RIM Loses Last Stronghold…Canada
Michael Harper for RedOrbit.com
Once powerful RIM has definitely seen its share of pain lately.
Last spring, the maker of the once iconic BlackBerry smartphones launched its first ever tablet device to gasps and sighs rather than the thunderous applause in sales they had hoped for.
They suffered a global service outage in October that sent droves of subscribers switching to other devices. Then in January, a month after announcing their new operating system BlackBerry 10 would be delayed by several months, co-CEOs Jim Balsillie and Mike Lazaridis stumbled from their perch and were replaced with their COO, Thorsten Heins.
But nothing hurts quite like losing on your own turf.
News came today of Apple’s dominance over Waterloo’s smartphone maker. Apple’s iPhone shipped 2.85 million units in the Great White North compared to RIM’s 2.08 million units.
According to Bloomberg‘s Hugo Miller, the iPhone has been gaining ground on the BlackBerry since its introduction in 2007. In 2010, RIM was still able to outsell Apple by half a million units; In 2008, RIM outsold Apple five to one.
Apple isn’t solely to blame for RIM’s slow and magnificent descent from the top.
While BlackBerry devices are still popular in the Middle East and India, other smartphone makers such as Samsung, LG, and HTC are gaining popularity.
Running Google’s Android operating system, these handset makers are gaining dominance against the long time leader. Until recently, Canada has long been an area where Blackberries sold well.
Blackberries sold in Canada account for 7 percent of total shipments. American sales of the smartphone fell by 45 percent. All told, sales of BlackBerry fell 5.9 percent, according to Bloomberg.
RIM was once the global leader in smartphone and mobile technologies. Governments and corporations embraced the handset, praising it for its security features, email capabilities, and rock-solid performance. According to Alfred DuPuy of research firm Interbrand, RIM lost its way when it fell stagnant in innovation.
“They got so good at innovation they just expected the product to sell itself,” said DuPuy, head of the firm’s Toronto office, according to Miller. “From a brand perspective, they just lost their way.”
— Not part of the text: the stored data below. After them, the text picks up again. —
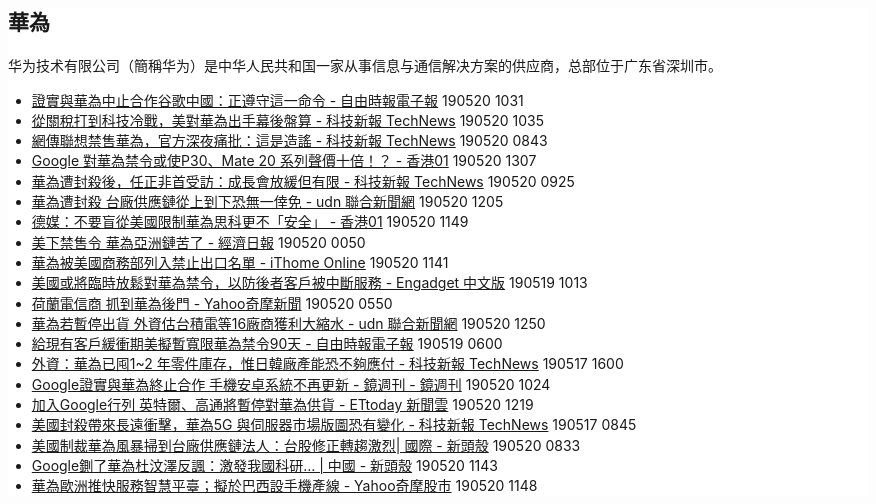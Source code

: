 ## 華為

华为技术有限公司（簡稱华为）是中华人民共和国一家从事信息与通信解决方案的供应商，总部位于广东省深圳市。
- [證實與華為中止合作谷歌中國：正遵守這一命令 - 自由時報電子報](https://ec.ltn.com.tw/article/breakingnews/2795742 "證實與華為中止合作谷歌中國：正遵守這一命令 - 自由時報電子報") 190520 1031
- [從關稅打到科技冷戰，美對華為出手幕後盤算 - 科技新報 TechNews](https://technews.tw/2019/05/20/usa-sanctions-huawei-of-behind-calculation/ "從關稅打到科技冷戰，美對華為出手幕後盤算 - 科技新報 TechNews") 190520 1035
- [網傳聯想禁售華為，官方深夜痛批：這是造謠 - 科技新報 TechNews](https://technews.tw/2019/05/20/lenovos-ban-on-huawei-is-a-rumor-official-late-night-statement-will-tide-over-the-difficulties/ "網傳聯想禁售華為，官方深夜痛批：這是造謠 - 科技新報 TechNews") 190520 0843
- [Google 對華為禁令或使P30、Mate 20 系列聲價十倍！？ - 香港01](https://www.hk01.com/%E6%95%B8%E7%A2%BC%E7%94%9F%E6%B4%BB/330871/google-%E5%B0%8D%E8%8F%AF%E7%82%BA%E7%A6%81%E4%BB%A4%E6%88%96%E4%BD%BF-p30-mate-20-%E7%B3%BB%E5%88%97%E8%81%B2%E5%83%B9%E5%8D%81%E5%80%8D "Google 對華為禁令或使P30、Mate 20 系列聲價十倍！？ - 香港01") 190520 1307
- [華為遭封殺後，任正非首受訪：成長會放緩但有限 - 科技新報 TechNews](https://technews.tw/2019/05/20/huawei-ren-zhengfei-said-growth-will-slow-down-but-limited/ "華為遭封殺後，任正非首受訪：成長會放緩但有限 - 科技新報 TechNews") 190520 0925
- [華為遭封殺 台廠供應鏈從上到下恐無一倖免 - udn 聯合新聞網](https://udn.com/news/story/7251/3823187 "華為遭封殺 台廠供應鏈從上到下恐無一倖免 - udn 聯合新聞網") 190520 1205
- [德媒：不要盲從美國限制華為思科更不「安全」 - 香港01](https://www.hk01.com/%E8%B2%A1%E7%B6%93%E5%BF%AB%E8%A8%8A/330802/%E5%BE%B7%E5%AA%92-%E4%B8%8D%E8%A6%81%E7%9B%B2%E5%BE%9E%E7%BE%8E%E5%9C%8B%E9%99%90%E5%88%B6%E8%8F%AF%E7%82%BA-%E6%80%9D%E7%A7%91%E6%9B%B4%E4%B8%8D-%E5%AE%89%E5%85%A8 "德媒：不要盲從美國限制華為思科更不「安全」 - 香港01") 190520 1149
- [美下禁售令 華為亞洲鏈苦了 - 經濟日報](https://money.udn.com/money/story/5612/3822705 "美下禁售令 華為亞洲鏈苦了 - 經濟日報") 190520 0050
- [華為被美國商務部列入禁止出口名單 - iThome Online](https://www.ithome.com.tw/news/130723 "華為被美國商務部列入禁止出口名單 - iThome Online") 190520 1141
- [美國或將臨時放鬆對華為禁令，以防後者客戶被中斷服務 - Engadget 中文版](https://chinese.engadget.com/2019/05/18/us-may-soften-ban-on-huawei/ "美國或將臨時放鬆對華為禁令，以防後者客戶被中斷服務 - Engadget 中文版") 190519 1013
- [荷蘭電信商 抓到華為後門 - Yahoo奇摩新聞](https://tw.news.yahoo.com/%E8%8D%B7%E8%98%AD%E9%9B%BB%E4%BF%A1%E5%95%86-%E6%8A%93%E5%88%B0%E8%8F%AF%E7%82%BA%E5%BE%8C%E9%96%80-215006870--finance.html "荷蘭電信商 抓到華為後門 - Yahoo奇摩新聞") 190520 0550
- [華為若暫停出貨 外資估台積電等16廠商獲利大縮水 - udn 聯合新聞網](https://udn.com/news/story/7251/3823304 "華為若暫停出貨 外資估台積電等16廠商獲利大縮水 - udn 聯合新聞網") 190520 1250
- [給現有客戶緩衝期美擬暫寬限華為禁令90天 - 自由時報電子報](https://ec.ltn.com.tw/article/paper/1289690 "給現有客戶緩衝期美擬暫寬限華為禁令90天 - 自由時報電子報") 190519 0600
- [外資：華為已囤1~2 年零件庫存，惟日韓廠產能恐不夠應付 - 科技新報 TechNews](https://technews.tw/2019/05/17/huawei-has-1-2-years-of-parts-inventory/ "外資：華為已囤1~2 年零件庫存，惟日韓廠產能恐不夠應付 - 科技新報 TechNews") 190517 1600
- [Google證實與華為終止合作 手機安卓系統不再更新 - 鏡週刊 - 鏡週刊](https://www.mirrormedia.mg/story/20190520edi003 "Google證實與華為終止合作 手機安卓系統不再更新 - 鏡週刊 - 鏡週刊") 190520 1024
- [加入Google行列 英特爾、高通將暫停對華為供貨 - ETtoday 新聞雲](https://www.ettoday.net/news/20190520/1448544.htm "加入Google行列 英特爾、高通將暫停對華為供貨 - ETtoday 新聞雲") 190520 1219
- [美國封殺帶來長遠衝擊，華為5G 與伺服器市場版圖恐有變化 - 科技新報 TechNews](https://technews.tw/2019/05/17/trump-signs-order-setting-stage-to-ban-huawei-from-us/ "美國封殺帶來長遠衝擊，華為5G 與伺服器市場版圖恐有變化 - 科技新報 TechNews") 190517 0845
- [美國制裁華為風暴掃到台廠供應鏈法人：台股修正轉趨激烈| 國際 - 新頭殼](https://newtalk.tw/news/view/2019-05-20/248733 "美國制裁華為風暴掃到台廠供應鏈法人：台股修正轉趨激烈| 國際 - 新頭殼") 190520 0833
- [Google鍘了華為杜汶澤反諷：激發我國科研… | 中國 - 新頭殼](https://newtalk.tw/news/view/2019-05-20/248800 "Google鍘了華為杜汶澤反諷：激發我國科研… | 中國 - 新頭殼") 190520 1143
- [華為歐洲推快服務智慧平臺；擬於巴西設手機產線 - Yahoo奇摩股市](https://tw.stock.yahoo.com/news/%E8%8F%AF%E7%82%BA%E6%AD%90%E6%B4%B2%E6%8E%A8%E5%BF%AB%E6%9C%8D%E5%8B%99%E6%99%BA%E6%85%A7%E5%B9%B3%E8%87%BA-%E6%93%AC%E6%96%BC%E5%B7%B4%E8%A5%BF%E8%A8%AD%E6%89%8B%E6%A9%9F%E7%94%A2%E7%B7%9A-034800223.html "華為歐洲推快服務智慧平臺；擬於巴西設手機產線 - Yahoo奇摩股市") 190520 1148
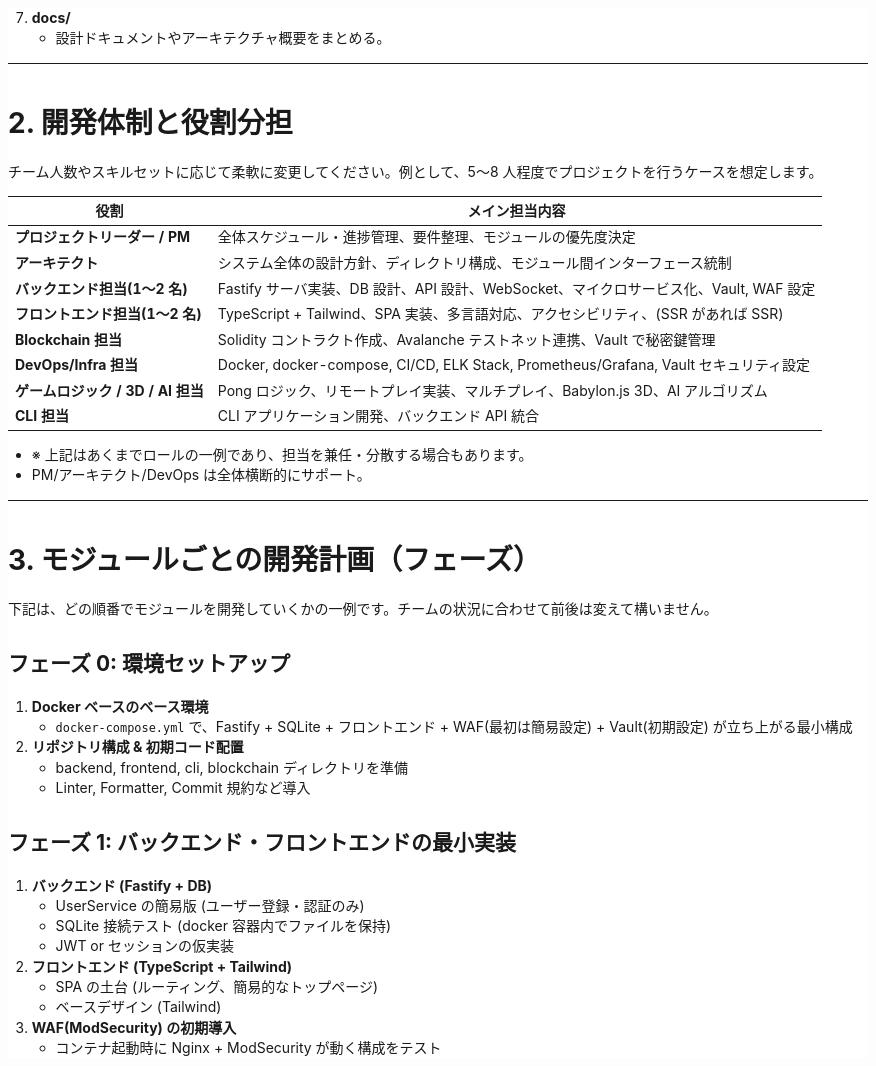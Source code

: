 7. **docs/**
   - 設計ドキュメントやアーキテクチャ概要をまとめる。

---

# 2. 開発体制と役割分担

チーム人数やスキルセットに応じて柔軟に変更してください。例として、5〜8 人程度でプロジェクトを行うケースを想定します。

| 役割                              | メイン担当内容                                                                        |
| --------------------------------- | ------------------------------------------------------------------------------------- |
| **プロジェクトリーダー / PM**     | 全体スケジュール・進捗管理、要件整理、モジュールの優先度決定                          |
| **アーキテクト**                  | システム全体の設計方針、ディレクトリ構成、モジュール間インターフェース統制            |
| **バックエンド担当(1〜2 名)**     | Fastify サーバ実装、DB 設計、API 設計、WebSocket、マイクロサービス化、Vault, WAF 設定 |
| **フロントエンド担当(1〜2 名)**   | TypeScript + Tailwind、SPA 実装、多言語対応、アクセシビリティ、(SSR があれば SSR)     |
| **Blockchain 担当**               | Solidity コントラクト作成、Avalanche テストネット連携、Vault で秘密鍵管理             |
| **DevOps/Infra 担当**             | Docker, docker-compose, CI/CD, ELK Stack, Prometheus/Grafana, Vault セキュリティ設定  |
| **ゲームロジック / 3D / AI 担当** | Pong ロジック、リモートプレイ実装、マルチプレイ、Babylon.js 3D、AI アルゴリズム       |
| **CLI 担当**                      | CLI アプリケーション開発、バックエンド API 統合                                       |

- ※ 上記はあくまでロールの一例であり、担当を兼任・分散する場合もあります。
- PM/アーキテクト/DevOps は全体横断的にサポート。

---

# 3. モジュールごとの開発計画（フェーズ）

下記は、どの順番でモジュールを開発していくかの一例です。チームの状況に合わせて前後は変えて構いません。

## フェーズ 0: 環境セットアップ

1. **Docker ベースのベース環境**
   - `docker-compose.yml` で、Fastify + SQLite + フロントエンド + WAF(最初は簡易設定) + Vault(初期設定) が立ち上がる最小構成
2. **リポジトリ構成 & 初期コード配置**
   - backend, frontend, cli, blockchain ディレクトリを準備
   - Linter, Formatter, Commit 規約など導入

## フェーズ 1: バックエンド・フロントエンドの最小実装

1. **バックエンド (Fastify + DB)**
   - UserService の簡易版 (ユーザー登録・認証のみ)
   - SQLite 接続テスト (docker 容器内でファイルを保持)
   - JWT or セッションの仮実装
2. **フロントエンド (TypeScript + Tailwind)**
   - SPA の土台 (ルーティング、簡易的なトップページ)
   - ベースデザイン (Tailwind)
3. **WAF(ModSecurity) の初期導入**
   - コンテナ起動時に Nginx + ModSecurity が動く構成をテスト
In Intebrand’s October ranking of the world’s top 100 brands, RIM fell two spots to number 54. Apple climbed nine spots to number 8.
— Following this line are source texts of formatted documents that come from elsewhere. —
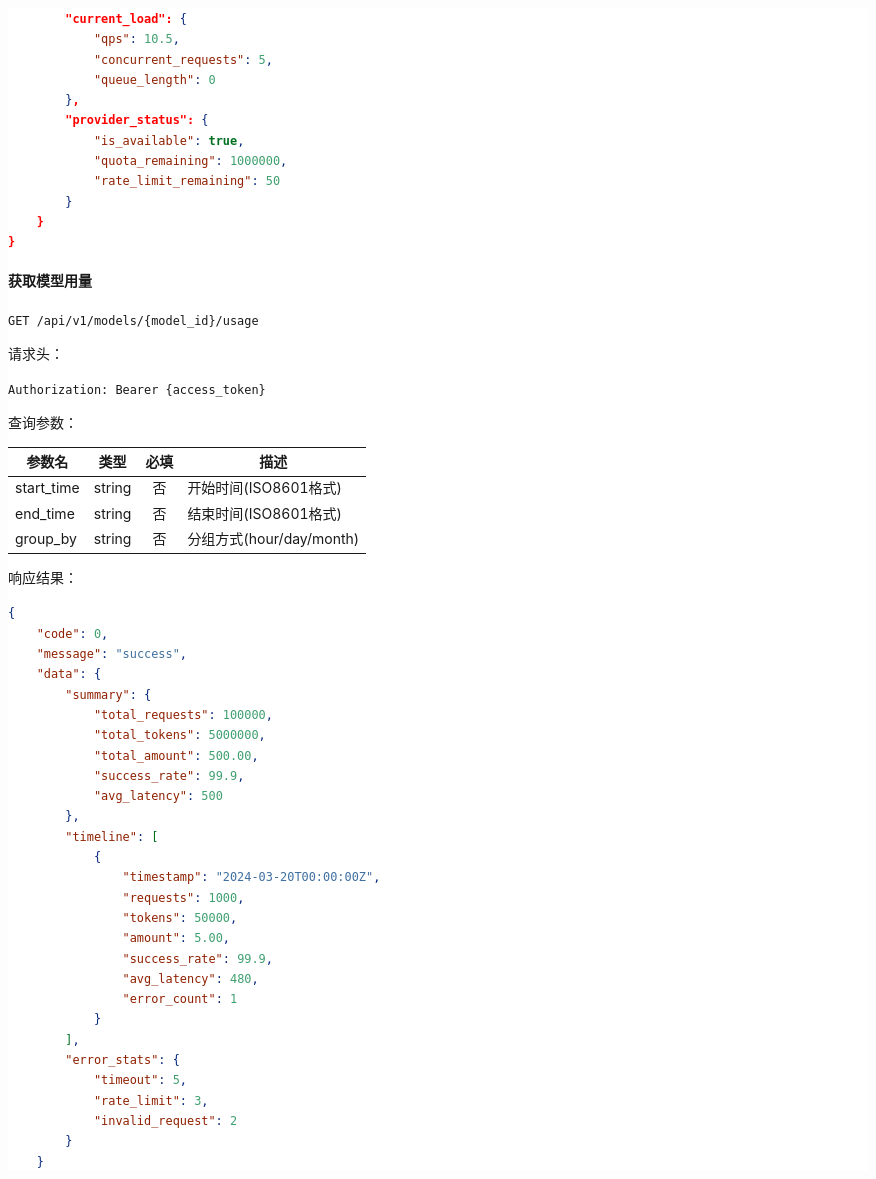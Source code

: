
 ```json
        "current_load": {
            "qps": 10.5,
            "concurrent_requests": 5,
            "queue_length": 0
        },
        "provider_status": {
            "is_available": true,
            "quota_remaining": 1000000,
            "rate_limit_remaining": 50
        }
    }
}
```

#### 获取模型用量

```http
GET /api/v1/models/{model_id}/usage
```

请求头：

```http
Authorization: Bearer {access_token}
```

查询参数：

| 参数名 | 类型 | 必填 | 描述 |
|--------|------|:----:|------|
| start_time | string | 否 | 开始时间(ISO8601格式) |
| end_time | string | 否 | 结束时间(ISO8601格式) |
| group_by | string | 否 | 分组方式(hour/day/month) |

响应结果：

```json
{
    "code": 0,
    "message": "success",
    "data": {
        "summary": {
            "total_requests": 100000,
            "total_tokens": 5000000,
            "total_amount": 500.00,
            "success_rate": 99.9,
            "avg_latency": 500
        },
        "timeline": [
            {
                "timestamp": "2024-03-20T00:00:00Z",
                "requests": 1000,
                "tokens": 50000,
                "amount": 5.00,
                "success_rate": 99.9,
                "avg_latency": 480,
                "error_count": 1
            }
        ],
        "error_stats": {
            "timeout": 5,
            "rate_limit": 3,
            "invalid_request": 2
        }
    }
```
RIM had a rough year in 2011 as its stock dropped 75 percent after severe market-share losses, poor sales, and product delays piled worse news on top of bad. RIM will hold its quarterly earning call next week, and Bloomberg analysts expect them to announce a fourth quarter loss of 82 cents per share. Sales are likely to have dropped by as much as 18 percent to $4.53 billion, according to analysts.
Canada hasn’t completely abandoned the BlackBerry, however. Many of Canada’s banks still issue BlackBerry’s to their employees. The Royal Bank of Canada, the nation’s largest, still uses the smartphone to conduct their business, according to Bloomberg. Bank of Nova Scotia and Bank of Montreal also rely on the BlackBerry for their business.
Providing RIM can produce and ship their new line of Blackberries with their revamped OS (BlackBerry 10), they may be able to reclaim some of this lost ground. If the past year has taught us anything, however, it’s that RIM isn’t especially great at shipping on schedule.